Train Crash in West Virginia Leaves Truck Driver Dead, NTSB Agents Furloughed

About 66 people have been injured when a truck struck a train

A truck has crashed into a passenger train on Cheat Mountain in eastern West Virginia yesterday, killing one person and injuring 66 others.

The truck driver has been killed in the impact, WCHSTV reported. The logging truck crashed in Randolph County, on U.S. Route 250, at about 1:30 p.m.

The driver has been identified as Danny Kimble, of Durbin. The Pocahontas Times details that he smashed into a Cheat Mountain Salamander, train operated by the West Virginia Central Railroad.

“It is a tragedy because there is a lot of tourism that is brought to West Virginia because of this company. [...] It is just unfortunate,” Sandy Burky, director of passenger services at Durbin Greenbrier Valley Railroad, expresses.

The incident has prompted the closure of West Virginia Route 205, officials say. The truck struck the hitch between the third-to-last and second-to-last cars, prompting one car to overturn and second one to tilt to a 45-degree angle.

“Our thoughts and prayers are with all of those involved and the emergency responders working the tragic accident in Randolph County this afternoon.

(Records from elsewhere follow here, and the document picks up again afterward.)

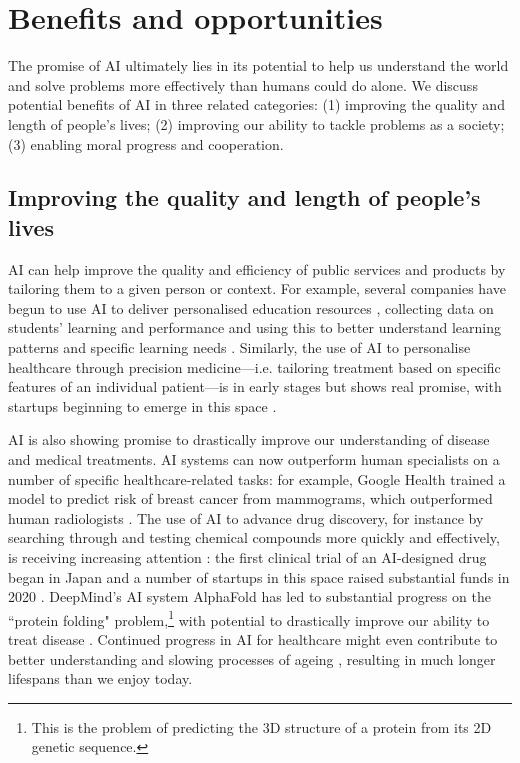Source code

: \documentclass{article}
\begin{document}
\section{Benefits and opportunities}

The promise of AI ultimately lies in its potential to help us understand the world and solve problems more effectively than humans could do alone. We discuss potential benefits of AI in three related categories: (1) improving the quality and length of people’s lives; (2) improving our ability to tackle problems as a society; (3) enabling moral progress and cooperation.

\subsection{Improving the quality and length of people’s lives}

AI can help improve the quality and efficiency of public services and products by tailoring them to a given person or context. For example, several companies have begun to use AI to deliver personalised education resources \citep{hao_china_2019}, collecting data on students’ learning and performance and using this to better understand learning patterns and specific learning needs \citep{luan_review_2021}. Similarly, the use of AI to personalise healthcare through precision medicine---i.e. tailoring treatment based on specific features of an individual patient---is in early stages but shows real promise\citep{xu_translating_2019,johnson_precision_2021}, with startups beginning to emerge in this space \citep{toews_these_2020}.

AI is also showing promise to drastically improve our understanding of disease and medical treatments. AI systems can now outperform human specialists on a number of specific healthcare-related tasks: for example, Google Health trained a model to predict risk of breast cancer from mammograms, which outperformed human radiologists \citep{mckinney_international_2020}. The use of AI to advance drug discovery, for instance by searching through and testing chemical compounds more quickly and effectively, is receiving increasing attention \citep{paul_artificial_2021}: the first clinical trial of an AI-designed drug began in Japan \citep{burki_new_2020} and a number of startups in this space raised substantial funds in 2020 \citep{hogarth_state_2020}. DeepMind’s AI system AlphaFold has led to substantial progress on the ``protein folding" problem,\footnote{This is the problem of predicting the 3D structure of a protein from its 2D genetic sequence.} with potential to drastically improve our ability to treat disease \citep{jumper_highly_2021}. Continued progress in AI for healthcare might even contribute to better understanding and slowing processes of ageing \citep{zhavoronkov_artificial_2019}, resulting in much longer lifespans than we enjoy today.
\end{document}

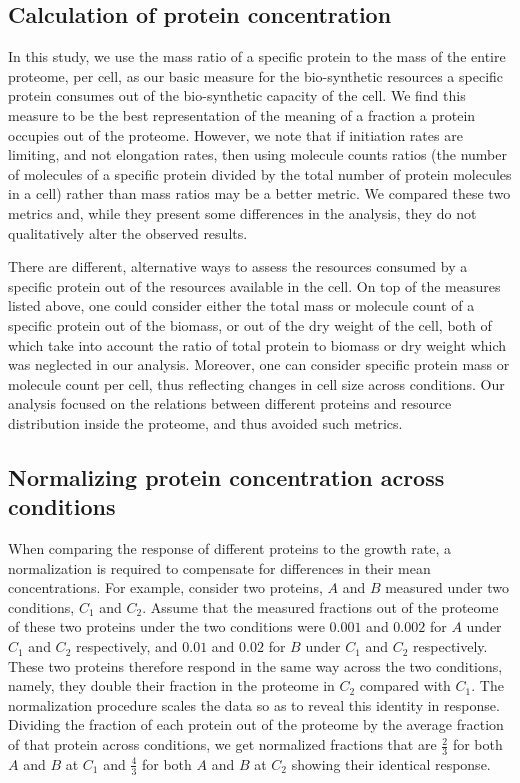 \documentclass[notitlepage]{article}
\begin{document}
\subsection{Calculation of protein concentration}
\label{protconc}
In this study, we use the mass ratio of a specific protein to the mass of the entire proteome, per cell, as our basic measure for the bio-synthetic resources a specific protein consumes out of the bio-synthetic capacity of the cell.
We find this measure to be the best representation of the meaning of a fraction a protein occupies out of the proteome.
However, we note that if initiation rates are limiting, and not elongation rates, then using molecule counts ratios (the number of molecules of a specific protein divided by the total number of protein molecules in a cell) rather than mass ratios may be a better metric.
We compared these two metrics and, while they present some differences in the analysis, they do not qualitatively alter the observed results.

There are different, alternative ways to assess the resources consumed by a specific protein out of the resources available in the cell.
On top of the measures listed above, one could consider either the total mass or molecule count of a specific protein out of the biomass, or out of the dry weight of the cell, both of which take into account the ratio of total protein to biomass or dry weight which was neglected in our analysis.
Moreover, one can consider specific protein mass or molecule count per cell, thus reflecting changes in cell size across conditions.
Our analysis focused on the relations between different proteins and resource distribution inside the proteome, and thus avoided such metrics.
\subsection{Normalizing protein concentration across conditions}
\label{concacrossconds}
When comparing the response of different proteins to the growth rate, a normalization is required to compensate for differences in their mean concentrations.
For example, consider two proteins, $A$ and $B$ measured under two conditions, $C_1$ and $C_2$.
Assume that the measured fractions out of the proteome of these two proteins under the two conditions were $0.001$ and $0.002$ for $A$ under $C_1$ and $C_2$ respectively, and $0.01$ and $0.02$ for $B$ under $C_1$ and $C_2$ respectively.
These two proteins therefore respond in the same way across the two conditions, namely, they double their fraction in the proteome in $C_2$ compared with $C_1$.
The normalization procedure scales the data so as to reveal this identity in response.
Dividing the fraction of each protein out of the proteome by the average fraction of that protein across conditions, we get normalized fractions that are $\frac{2}{3}$ for both $A$ and $B$ at $C_1$ and $\frac{4}{3}$ for both $A$ and $B$ at $C_2$ showing their identical response.
\end{document}
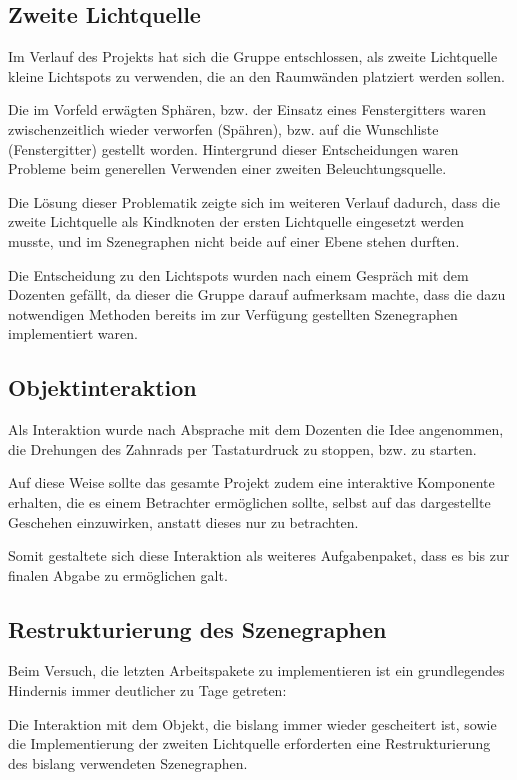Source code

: \documentclass{article}
\begin{document}
\subsection{Zweite Lichtquelle}
Im Verlauf des Projekts hat sich die Gruppe entschlossen, als zweite 
Lichtquelle kleine Lichtspots zu verwenden, die an den Raumwänden platziert werden sollen. 

Die im Vorfeld erwägten Sphären, bzw. der Einsatz eines Fenstergitters waren zwischenzeitlich wieder verworfen (Spähren), bzw. auf die Wunschliste (Fenstergitter) gestellt worden. 
Hintergrund dieser Entscheidungen waren Probleme beim generellen Verwenden einer zweiten Beleuchtungsquelle. 

Die Lösung dieser Problematik zeigte sich im weiteren Verlauf dadurch, dass die zweite Lichtquelle als Kindknoten der ersten Lichtquelle eingesetzt werden musste, und im Szenegraphen nicht beide auf einer Ebene stehen durften. 

Die Entscheidung zu den Lichtspots wurden nach einem Gespräch mit dem Dozenten gefällt, da dieser die Gruppe darauf aufmerksam machte, dass die dazu notwendigen Methoden bereits im zur Verfügung gestellten Szenegraphen implementiert waren. 



\subsection{Objektinteraktion}
Als Interaktion wurde nach Absprache mit dem Dozenten die Idee angenommen, die Drehungen des Zahnrads per Tastaturdruck zu stoppen, bzw. zu starten. 

Auf diese Weise sollte das gesamte Projekt zudem eine interaktive Komponente erhalten, die es einem Betrachter ermöglichen sollte, selbst auf das dargestellte Geschehen einzuwirken, anstatt dieses nur zu betrachten. 

Somit gestaltete sich diese Interaktion als weiteres Aufgabenpaket, dass es bis zur finalen Abgabe zu ermöglichen galt. 



\subsection{Restrukturierung des Szenegraphen}
Beim Versuch, die letzten Arbeitspakete zu implementieren ist ein grundlegendes Hindernis immer deutlicher zu Tage getreten: 

Die Interaktion mit dem Objekt, die bislang immer wieder gescheitert ist, sowie die Implementierung der zweiten Lichtquelle erforderten eine Restrukturierung des bislang verwendeten Szenegraphen. 
\end{document}
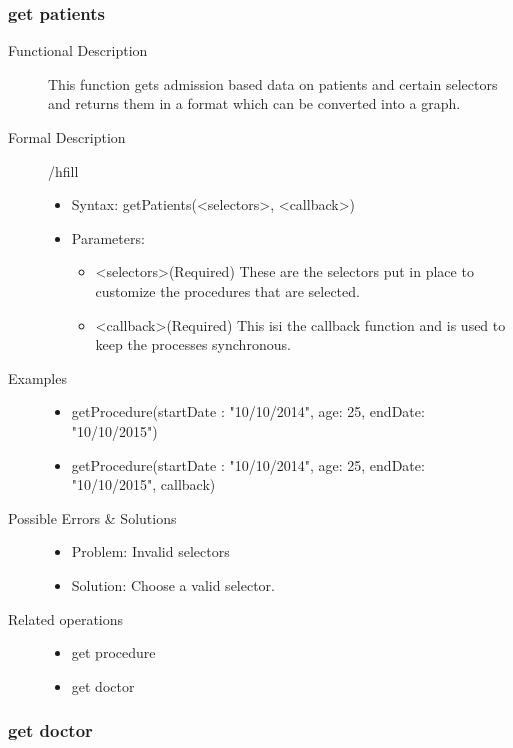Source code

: \documentclass[a4paper]{article}
\begin{document}
\subsubsection{get patients}
\begin{description}
\item[Functional Description] This function gets admission based data on patients and certain selectors and returns them in a format which can be converted into a graph.
\item[Formal Description]/hfill
\begin{itemize}
	\item Syntax: getPatients(<selectors>, <callback>)\\
	\item Parameters:
		\begin{itemize}
			\item <selectors>(Required) These are the selectors put in place to customize the procedures that are selected.
			\item <callback>(Required) This isi the callback function and is used to keep the processes synchronous.
		\end{itemize}
\end{itemize}
\item[Examples]\hfill
\begin{itemize}
	\item getProcedure({startDate : "10/10/2014", age: 25, endDate: "10/10/2015"})
	\item getProcedure({startDate : "10/10/2014", age: 25, endDate: "10/10/2015"}, callback)
\end{itemize}
\item[Possible Errors \& Solutions]
\begin{itemize}
	\item Problem: Invalid selectors
	\item Solution: Choose a valid selector.
\end{itemize}
\item[Related operations] \hfill
\begin{itemize}
	\item get procedure
	\item get doctor
\end{itemize}
\end{description}

\subsubsection{get doctor}
\end{document}
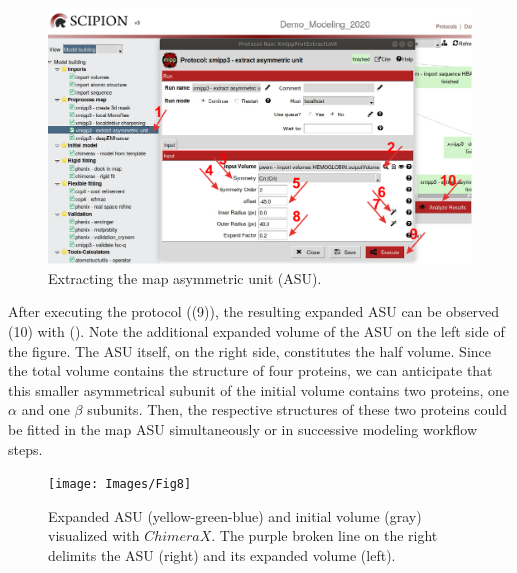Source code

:  \begin{figure}[H]
  \centering 
  \captionsetup{width=.9\linewidth} 
  \includegraphics[width=1\textwidth]
  {Images/Fig7}
  \caption{Extracting the map asymmetric unit (ASU).}
  \label{fig:extract_unit_cell}
  \end{figure}
  
After executing the protocol ((9)), the resulting expanded ASU can be observed (10) with \chimera (). Note the additional expanded volume of the  ASU on the left side of the figure. The ASU itself, on the right side, constitutes the half volume. Since the total volume contains the structure of four proteins, we can anticipate that this smaller asymmetrical subunit of the initial volume contains two proteins, one $\alpha$ and one $\beta$  subunits. Then, the respective structures of these two proteins could be fitted in the map ASU simultaneously or in successive modeling workflow steps. 
  
 \begin{figure}[H]
  \centering 
  \captionsetup{width=.7\linewidth} 
  \texttt{[image: Images/Fig8]}
  \caption{Expanded ASU (yellow-green-blue) and initial volume (gray) visualized with $ChimeraX$. The purple broken line on the right delimits the ASU (right) and its expanded volume (left).}
  \label{fig:chimera_visualization_unit_cell}
  \end{figure}
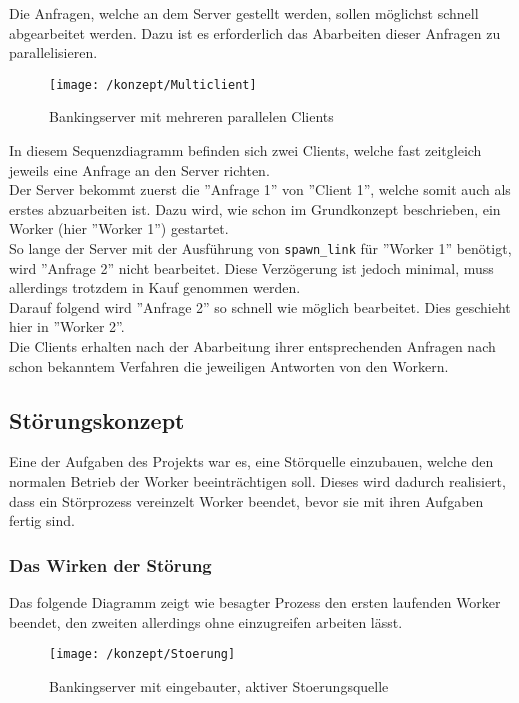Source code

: Die Anfragen, welche an dem Server gestellt werden, sollen möglichst schnell abgearbeitet werden. Dazu ist es erforderlich das Abarbeiten dieser Anfragen zu parallelisieren.

\begin{figure}
\centering
\texttt{[image: /konzept/Multiclient]}
\caption{Bankingserver mit mehreren parallelen Clients}
\label{fig:multiclient}
\end{figure}

In diesem Sequenzdiagramm befinden sich zwei Clients, welche fast zeitgleich jeweils eine Anfrage an den Server richten.\\
Der Server bekommt zuerst die ''Anfrage 1'' von ''Client 1'', welche somit auch als erstes abzuarbeiten ist. Dazu wird, wie schon im Grundkonzept beschrieben, ein Worker (hier ''Worker 1'') gestartet.\\
So lange der Server mit der Ausführung von \texttt{spawn\_link} für ''Worker 1'' benötigt, wird ''Anfrage 2'' nicht bearbeitet. Diese Verzögerung ist jedoch minimal, muss allerdings trotzdem in Kauf genommen werden.\\
Darauf folgend wird ''Anfrage 2'' so schnell wie möglich bearbeitet. Dies geschieht hier in ''Worker 2''.\\
Die Clients erhalten nach der Abarbeitung ihrer entsprechenden Anfragen nach schon bekanntem Verfahren die jeweiligen Antworten von den Workern.

\subsection{Störungskonzept}

Eine der Aufgaben des Projekts war es, eine Störquelle einzubauen, welche den normalen Betrieb der Worker beeinträchtigen soll. Dieses wird dadurch realisiert, dass ein Störprozess vereinzelt Worker beendet, bevor sie mit ihren Aufgaben fertig sind.\\

\subsubsection{Das Wirken der Störung}

Das folgende Diagramm zeigt wie besagter Prozess den ersten laufenden Worker beendet, den zweiten allerdings ohne einzugreifen arbeiten lässt.\\

\begin{figure}
\centering
\texttt{[image: /konzept/Stoerung]}
\caption{Bankingserver mit eingebauter, aktiver Stoerungsquelle}
\label{fig:stoerung}
\end{figure}

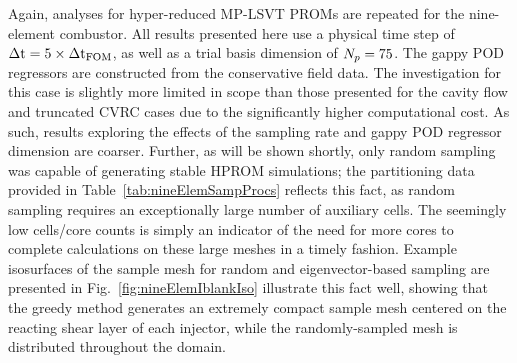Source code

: Again, analyses for hyper-reduced MP-LSVT PROMs are repeated for the nine-element combustor. All results presented here use a physical time step of $\Delta \text{t} = 5 \times \Delta \text{t}_{\text{FOM}}$, as well as a trial basis dimension of $N_p = 75$. The gappy POD regressors are constructed from the conservative field data. The investigation for this case is slightly more limited in scope than those presented for the cavity flow and truncated CVRC cases due to the significantly higher computational cost. As such, results exploring the effects of the sampling rate and gappy POD regressor dimension are coarser. Further, as will be shown shortly, only random sampling was capable of generating stable HPROM simulations; the partitioning data provided in Table~\ref{tab:nineElemSampProcs} reflects this fact, as random sampling requires an exceptionally large number of auxiliary cells. The seemingly low cells/core counts is simply an indicator of the need for more cores to complete calculations on these large meshes in a timely fashion. Example isosurfaces of the sample mesh for random and eigenvector-based sampling are presented in Fig.~\ref{fig:nineElemIblankIso} illustrate this fact well, showing that the greedy method generates an extremely compact sample mesh centered on the reacting shear layer of each injector, while the randomly-sampled mesh is distributed throughout the domain.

“My administration is working with all agencies involved to ensure the first responders and emergency managers are receiving the assistance they need,” Gov. Earl Ray Tomblin said in a statement on Friday.

Most of the passengers suffered minor injuries, but at least three people were hospitalized with serious wounds. Tracy Fath of Davis Memorial Hospital stated yesterday that 12 to 15 people were being treated at the facility.

“They are getting taken to the hospital just so everybody can get checked out,” Burky adds.

Jim Wise, director of the Randolph County Office of Emergency Management, has complained about not being able to contact the National Transportation Safety Board because of the government shutdown.

“You can’t even leave a message. I don’t know what to do in that case,” he says

“All of our highway investigators are furloughed,” Sharon Bryson, deputy director of communications for the NTSB, explains for NBC News.